The HPLC system used was the Thermo Finnigan Surveyor (Thermo Scientific, USA) that was coupled with an ultraviolet diode array detector and automatic sampler
The chromatographic separation was performed using a ZORBAX SB-CN column (4.6 mm × 150 m, 5 μm; Agilent, USA). The mobile phase was acetonitrile:NaH2PO4 buffer (15 mM, pH 7.4) (50:50 v/v)
The flow rate was 1 mL min⁻¹.
The target compound was detected at 263 nm.

All samples (54 from the 1^st experiment and 36 from the 2^nd experiment) were analysed using HPLC and UPLC, respectively, and their chromatograms were obtained.
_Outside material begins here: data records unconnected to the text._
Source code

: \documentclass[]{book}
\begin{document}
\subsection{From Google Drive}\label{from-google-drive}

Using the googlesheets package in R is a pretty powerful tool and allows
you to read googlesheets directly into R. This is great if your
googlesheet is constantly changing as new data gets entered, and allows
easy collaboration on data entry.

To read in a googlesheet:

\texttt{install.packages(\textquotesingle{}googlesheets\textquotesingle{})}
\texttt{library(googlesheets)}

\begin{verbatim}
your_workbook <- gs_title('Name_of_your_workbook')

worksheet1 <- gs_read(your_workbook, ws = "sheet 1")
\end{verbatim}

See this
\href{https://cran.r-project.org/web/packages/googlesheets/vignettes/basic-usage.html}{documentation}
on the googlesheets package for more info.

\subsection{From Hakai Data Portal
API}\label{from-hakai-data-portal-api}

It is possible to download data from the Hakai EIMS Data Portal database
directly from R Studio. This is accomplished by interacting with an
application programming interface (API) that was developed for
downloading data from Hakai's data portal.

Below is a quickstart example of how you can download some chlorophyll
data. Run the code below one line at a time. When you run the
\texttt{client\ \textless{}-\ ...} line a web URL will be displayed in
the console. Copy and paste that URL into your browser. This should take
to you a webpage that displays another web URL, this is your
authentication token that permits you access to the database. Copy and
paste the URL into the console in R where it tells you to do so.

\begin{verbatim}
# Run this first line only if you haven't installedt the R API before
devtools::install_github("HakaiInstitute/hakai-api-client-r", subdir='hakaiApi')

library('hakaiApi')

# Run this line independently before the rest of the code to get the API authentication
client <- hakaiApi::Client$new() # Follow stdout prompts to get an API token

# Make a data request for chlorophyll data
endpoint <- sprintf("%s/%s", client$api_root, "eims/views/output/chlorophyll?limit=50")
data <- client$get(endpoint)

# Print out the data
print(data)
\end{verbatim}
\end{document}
To demonstrate the release profiles of bupivacaine base and HCl forms with or without liposomes, experiments were conducted as shown below.

Bupivacaine HCl (n=18)
Bupivacaine HCl with liposomal bupivacaine HCl (n=18)
Liposomal bupivacaine base (n=18)
Liposomal bupivacaine HCl (n=18)
Bupivacaine base with liposomal bupivacaine base (n=18)

Results

Prior to release studies, calibration curves of bupivacaine base that were determined using HPLC and UPLC were shown in Figures 4a and 4b. These calibration curves, representing concentration versus area, revealed a linear profile, with r²=0.9999 and r²=0.9989 for HPLC and UPLC, respectively.
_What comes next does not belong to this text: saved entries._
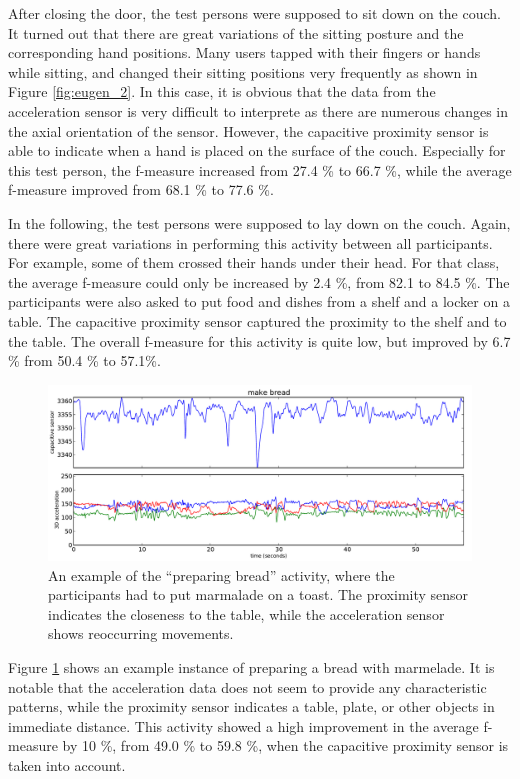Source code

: \documentclass[runningheads,a4paper]{llncs}
\begin{document}
After closing the door, the test persons were supposed to sit down on the couch. It turned out that there are great variations of the sitting posture and the corresponding hand positions. Many users tapped with their fingers or hands while sitting, and changed their sitting positions very frequently as shown in Figure \ref{fig:eugen_2}. In this case, it is obvious that the data from the acceleration sensor is very difficult to interprete as there are numerous changes in the axial orientation of the sensor. However, the capacitive proximity sensor is able to indicate when a hand is placed on the surface of the couch. Especially for this test person, the f-measure increased from 27.4 \% to 66.7 \%, while the average f-measure improved from 68.1 \% to 77.6 \%. 

In the following, the test persons were supposed to lay down on the couch. Again, there were great variations in performing this activity between all participants. For example, some of them crossed their hands under their head. For that class, the average f-measure could only be increased by 2.4 \%, from 82.1 to 84.5 \%. The participants were also asked to put food and dishes from a shelf and a locker on a table. The capacitive proximity sensor captured the proximity to the shelf and to the table. The overall f-measure for this activity is quite low, but improved by 6.7 \% from 50.4 \% to 57.1\%. 

\begin{figure}
	\centering
		\includegraphics[width=\textwidth]{../Auswertung/images/eugen_5.pdf}
	\caption{An example of the ``preparing bread'' activity, where the participants had to put marmalade on a toast. The proximity sensor indicates the closeness to the table, while the acceleration sensor shows reoccurring movements.}
	\label{fig:eugen_5}
\end{figure}

Figure \ref{fig:eugen_5} shows an example instance of preparing a bread with marmelade. It is notable that the acceleration data does not seem to provide any characteristic patterns, while the proximity sensor indicates a table, plate, or other objects in immediate distance. This activity showed a high improvement in the average f-measure by 10 \%, from 49.0 \% to 59.8 \%, when the capacitive proximity sensor is taken into account. 
\end{document}
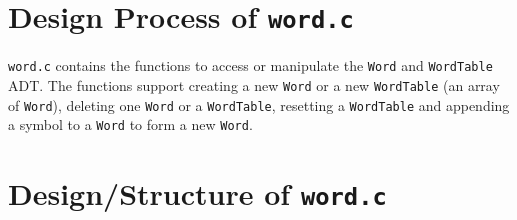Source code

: \documentclass[12pt]{article}
\begin{document}
\section{Design Process of \texttt{word.c}}

\texttt{word.c} contains the functions to access or manipulate the \texttt{Word} and \texttt{WordTable} ADT. The functions support creating a new \texttt{Word} or a new \texttt{WordTable} (an array of \texttt{Word}), deleting one \texttt{Word} or a \texttt{WordTable}, resetting a \texttt{WordTable} and appending a symbol to a \texttt{Word} to form a new \texttt{Word}. \\

\section{Design/Structure of \texttt{word.c}}
\end{document}
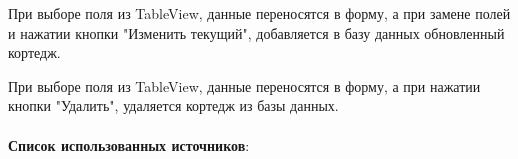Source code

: \documentclass[12pt, a4paper, simple]{eskdtext}
\begin{document}
    При выборе поля из TableView, данные переносятся в форму, а при замене полей и нажатии кнопки "Изменить текущий",
    добавляется в базу данных обновленный кортедж.

    При выборе поля из TableView, данные переносятся в форму, а при нажатии кнопки "Удалить",
    удаляется кортедж из базы данных. 

    \paragraph{} \textbf{Список использованных источников}:
\end{document}
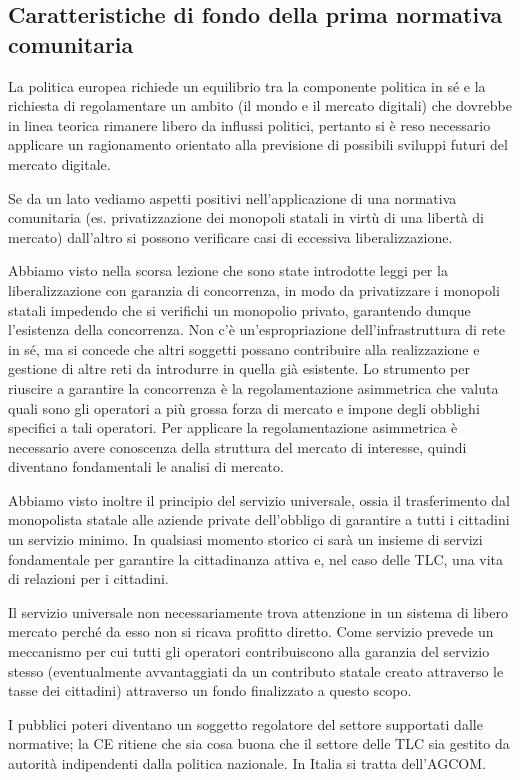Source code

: \subsection{Caratteristiche di fondo della prima normativa comunitaria}

La politica europea richiede un equilibrio tra la componente politica in sé e la richiesta di regolamentare un ambito (il mondo e il mercato digitali) che dovrebbe in linea teorica rimanere libero da influssi politici, pertanto si è reso necessario applicare un ragionamento orientato alla previsione di possibili sviluppi futuri del mercato digitale.

Se da un lato vediamo aspetti positivi nell'applicazione di una normativa comunitaria (es. privatizzazione dei monopoli statali in virtù di una libertà di mercato) dall'altro si possono verificare casi di eccessiva liberalizzazione. 

Abbiamo visto nella scorsa lezione che sono state introdotte leggi per la liberalizzazione con garanzia di concorrenza, in modo da privatizzare i monopoli statali impedendo che si verifichi un monopolio privato, garantendo dunque l'esistenza della concorrenza. 
Non c'è un'espropriazione dell'infrastruttura di rete in sé, ma si concede che altri soggetti possano contribuire alla realizzazione e gestione di altre reti da introdurre in quella già esistente. 
Lo strumento per riuscire a garantire la concorrenza è la regolamentazione asimmetrica che valuta quali sono gli operatori a più grossa forza di mercato e impone degli obblighi specifici a tali operatori. Per applicare la regolamentazione asimmetrica è necessario avere conoscenza della struttura del mercato di interesse, quindi diventano fondamentali le analisi di mercato. 

Abbiamo visto inoltre il principio del servizio universale, ossia il trasferimento dal monopolista statale alle aziende private dell'obbligo di garantire a tutti i cittadini un servizio minimo. In qualsiasi momento storico ci sarà un insieme di servizi fondamentale per garantire la cittadinanza attiva e, nel caso delle TLC, una vita di relazioni per i cittadini. 

Il servizio universale non necessariamente trova attenzione in un sistema di libero mercato perché da esso non si ricava profitto diretto. Come servizio prevede un meccanismo per cui tutti gli operatori contribuiscono alla garanzia del servizio stesso (eventualmente avvantaggiati da un contributo statale creato attraverso le tasse dei cittadini) attraverso un fondo finalizzato a questo scopo. 

I pubblici poteri diventano un soggetto regolatore del settore supportati dalle normative; la CE ritiene che sia cosa buona che il settore delle TLC sia gestito da autorità indipendenti dalla politica nazionale. In Italia si tratta dell'AGCOM.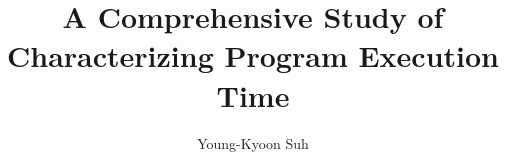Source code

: \documentclass[10pt]{article}
\begin{document}
\title{A Comprehensive Study of Characterizing Program Execution Time}

\author{
Young-Kyoon Suh\\
}
\maketitle

\end{document}
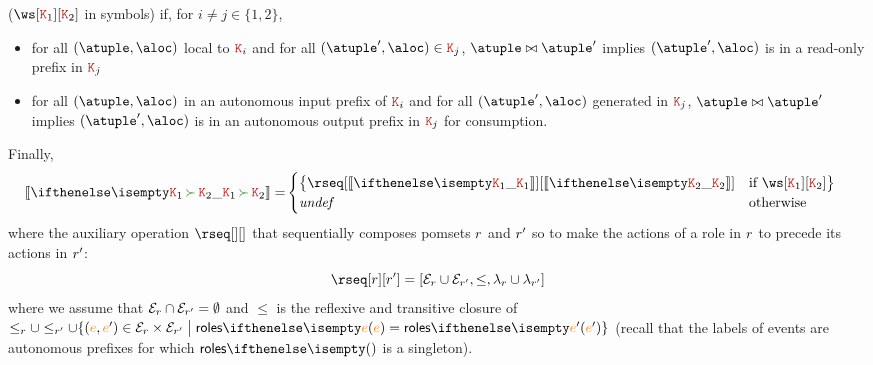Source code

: ($\ws[\aK_1][\aK_2]$ in symbols) if, for $i \neq j \in \{1,2\}$,
%
\begin{itemize}
\item for all $(\atuple,\aloc)$ local to $\aK_i$ and for all
  $(\atuple', \aloc) \in \aK_j$, $\atuple \matches \atuple'$ implies
  $(\atuple', \aloc)$ is in a read-only prefix in $\aK_j$
\item for all $(\atuple,\aloc)$ in an autonomous input prefix of
  $\aK_i$ and for all $(\atuple', \aloc)$ generated in $\aK_j$,
  $\atuple \matches \atuple'$ implies $(\atuple',\aloc)$ is in an
  autonomous output prefix in $\aK_j$ for consumption.
\end{itemize}
%
Finally,
\begin{align*}
  \ksem{\aK_1 \seqop \aK_2} =
  &
    \begin{cases}
      \big\{
      \rseq[\ksem{\aK_1}][\ksem{\aK_2}] & \text{if } \ws[\aK_1][\aK_2]
      \big\}
      \\
      \mathit{undef} & \text{otherwise}
    \end{cases}
\end{align*}
where the auxiliary operation $\rseq[][]$ that sequentially composes
pomsets $r$ and $r'$ so to make the actions of a role in
$r$ to precede its actions in $r'$:
\[
  \rseq[\apom][\apom'] = 
  [\esetof{\apom} \cup \esetof{\apom'},
  \leq,
  \alfof{\apom} \cup \alfof{\apom'}]
\]
where we assume that $\mathcal{E}_{r} \cap \mathcal{E}_{r'} = \emptyset$
and $\leq$ is the reflexive and transitive closure of
$\leqof \apom \cup \leqof{\apom'} \cup \{(\ae,\ae') \in \esetof \apom
\times \esetof{\apom'} \sst \roles{\ae} = \roles{\ae'}\}$ (recall that
the labels of events are autonomous prefixes for which $\roles{}$ is a
singleton).
%
%
%
%
%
a, b. Calibration curves of bupivacaine base using (a) HPLC and (b) UPLC. These calibration curves, representing concentration versus area, showed a linear profile, with r²=0.9999 and r²=0.9989 for HPLC and UPLC, respectively

In addition, chromatograms of bupivacaine base and HCl, which were determined using HPLC and UPLC, were shown in Figures 5 and 6. These graphs were plotted as a function of time versus concentration.

a, b. Chromatograms of bupivacaine base using (a) HPLC and (b) UPLC. These chromatograms were plotted as a function of time versus concentration

a, b. Chromatograms of bupivacaine HCl using (a) HPLC and (b) UPLC

Afterwards, release studies for all samples that were performed at 37°C were consecutively analysed using both HPLC and UPLC. When release profiles of bupivacaine base and HCl forms with or without liposomes were displayed, bupivacaine was found to be released from all liposomal formulations (Figure 7).
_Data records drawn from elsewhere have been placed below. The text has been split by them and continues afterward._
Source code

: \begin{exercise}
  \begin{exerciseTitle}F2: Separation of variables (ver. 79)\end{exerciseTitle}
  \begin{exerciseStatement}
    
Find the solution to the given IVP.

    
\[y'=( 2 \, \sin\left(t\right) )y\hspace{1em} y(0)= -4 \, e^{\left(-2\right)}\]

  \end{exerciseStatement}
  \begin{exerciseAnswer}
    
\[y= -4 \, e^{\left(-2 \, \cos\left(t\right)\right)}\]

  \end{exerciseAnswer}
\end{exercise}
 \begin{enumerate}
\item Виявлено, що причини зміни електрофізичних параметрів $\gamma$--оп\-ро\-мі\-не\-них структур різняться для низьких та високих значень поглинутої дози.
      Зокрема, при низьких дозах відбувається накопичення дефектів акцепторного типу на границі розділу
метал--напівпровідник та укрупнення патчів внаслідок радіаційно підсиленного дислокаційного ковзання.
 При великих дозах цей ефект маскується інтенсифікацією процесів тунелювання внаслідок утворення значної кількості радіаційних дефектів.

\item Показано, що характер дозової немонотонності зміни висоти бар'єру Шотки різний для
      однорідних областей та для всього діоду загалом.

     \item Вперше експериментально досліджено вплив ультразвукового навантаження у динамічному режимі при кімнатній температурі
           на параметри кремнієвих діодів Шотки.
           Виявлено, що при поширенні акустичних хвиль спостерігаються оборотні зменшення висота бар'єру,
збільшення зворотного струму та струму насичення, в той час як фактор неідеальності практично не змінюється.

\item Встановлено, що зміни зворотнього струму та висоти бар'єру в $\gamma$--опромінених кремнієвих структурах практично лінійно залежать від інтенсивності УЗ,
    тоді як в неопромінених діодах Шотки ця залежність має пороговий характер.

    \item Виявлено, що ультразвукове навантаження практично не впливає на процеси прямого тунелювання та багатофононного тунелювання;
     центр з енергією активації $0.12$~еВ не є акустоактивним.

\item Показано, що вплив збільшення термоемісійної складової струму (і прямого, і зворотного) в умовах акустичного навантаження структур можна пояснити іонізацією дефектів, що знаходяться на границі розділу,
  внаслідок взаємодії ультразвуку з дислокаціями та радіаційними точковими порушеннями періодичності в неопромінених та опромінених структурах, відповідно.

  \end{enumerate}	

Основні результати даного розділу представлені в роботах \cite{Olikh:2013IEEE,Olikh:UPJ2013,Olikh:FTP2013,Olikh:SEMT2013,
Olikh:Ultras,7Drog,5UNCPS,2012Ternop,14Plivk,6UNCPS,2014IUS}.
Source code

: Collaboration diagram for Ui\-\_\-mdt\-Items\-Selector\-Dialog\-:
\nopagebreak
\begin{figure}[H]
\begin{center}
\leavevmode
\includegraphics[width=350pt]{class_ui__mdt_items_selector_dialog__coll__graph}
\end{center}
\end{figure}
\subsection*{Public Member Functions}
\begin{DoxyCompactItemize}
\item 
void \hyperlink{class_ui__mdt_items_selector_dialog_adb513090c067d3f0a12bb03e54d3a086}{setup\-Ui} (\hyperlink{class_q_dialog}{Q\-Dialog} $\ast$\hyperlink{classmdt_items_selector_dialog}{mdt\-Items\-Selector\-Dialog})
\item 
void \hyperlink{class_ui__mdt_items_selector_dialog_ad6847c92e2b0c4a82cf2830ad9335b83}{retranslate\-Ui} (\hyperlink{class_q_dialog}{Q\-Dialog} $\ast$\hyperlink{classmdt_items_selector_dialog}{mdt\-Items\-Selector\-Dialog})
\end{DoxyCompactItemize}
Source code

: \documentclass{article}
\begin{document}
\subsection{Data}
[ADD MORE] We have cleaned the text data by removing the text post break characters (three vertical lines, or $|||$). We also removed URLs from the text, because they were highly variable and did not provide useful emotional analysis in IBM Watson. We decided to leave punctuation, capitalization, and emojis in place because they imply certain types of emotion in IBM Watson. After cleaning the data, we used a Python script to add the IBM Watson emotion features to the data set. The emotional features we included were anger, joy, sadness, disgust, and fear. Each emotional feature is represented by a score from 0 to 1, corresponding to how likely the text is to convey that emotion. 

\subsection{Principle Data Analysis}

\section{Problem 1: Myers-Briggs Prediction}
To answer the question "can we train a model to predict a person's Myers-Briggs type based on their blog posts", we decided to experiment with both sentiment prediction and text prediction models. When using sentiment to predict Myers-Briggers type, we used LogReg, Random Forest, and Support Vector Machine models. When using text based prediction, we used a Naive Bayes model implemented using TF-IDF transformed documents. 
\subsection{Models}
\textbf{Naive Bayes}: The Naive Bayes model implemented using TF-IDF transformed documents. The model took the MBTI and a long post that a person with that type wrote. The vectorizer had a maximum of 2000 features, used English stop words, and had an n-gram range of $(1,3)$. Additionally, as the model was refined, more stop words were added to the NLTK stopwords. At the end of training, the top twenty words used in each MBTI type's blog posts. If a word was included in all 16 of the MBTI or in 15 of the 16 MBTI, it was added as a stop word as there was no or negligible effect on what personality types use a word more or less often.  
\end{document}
Release profiles of bupivacaine base and HCl forms with or without liposomes

Discussion

In this in vitro study, bupivacaine was found to be released from all liposomal formulations. The release rates were slower depending on liposomal formulations, which might be because of the controlled release of active substance by the liposome’s lipid bilayers. When liposomes were separated and re-dispersed, drug content decreased. Therefore, total released drug was found to be low; however, when the outer medium also contained the study drug, total release was found to be high. In all formulations, the lipid wall of liposome limited the drug release, which revealed that the lipid bilayer could have played an important role.

Several effects of multilamellar liposome-associated bupivacaine after epidural brachial plexus and intravenous injection in rabbits have been investigated by Boogaerts et al. (13–15). Biodistribution of liposomal bupivacaine after epidural injection was observed to be lesser than that of plain bupivacaine, possibly because of the rapid transfer of bupivacaine between the liposomes and epidural spinal nerve sheath (13). Similar to that study, we used multilamellar liposomal bupivacaine. However, we investigated not only two formulations, such as plain or liposome-associated form, but also compared bupivacaine base or HCL with or without liposomal formulations in vitro. Boogaerts et al. (13) did not demonstrate that the drug released from the liposomes could cross the subarachnoid membrane by a radiolabelled molecule. Because the release profile of the drugs could not be demonstrated due to the determination method used by them, we selected chromatographic detection (HPLC and UPLC) of bupivacaine as recommended (13). Moreover, we performed chromatographic quality controls to demonstrate that the molecular integrity of bupivacaine did not change, which was a kind of proof of the purity of the study drug.

There are several concerns with liposomal drug formulations. One of them might be the drug leakage during storage in liposomal bupivacaine formulations. Cohen et al. (16) developed a new formulation to overcome this problem. The lipid composition of liposomal bupivacaine has been modified by entrapping them into a Ca-alginate cross-lined hydrogel (bupigel). Then, significantly prolonged analgesia was achieved in mice compared with both plain and standard liposomal bupivacaine (16). Another important concern is the potential risk for neurotoxicity because of liposome-associated bupivacaine. However, after intravascular injection of plain bupivacaine with or without adrenalin at doses producing seizure, ventricular tachycardia and asystole, bupivacaine encapsulated in multilamellar liposomes reduced central nervous and cardiac system toxicities in rabbits (14).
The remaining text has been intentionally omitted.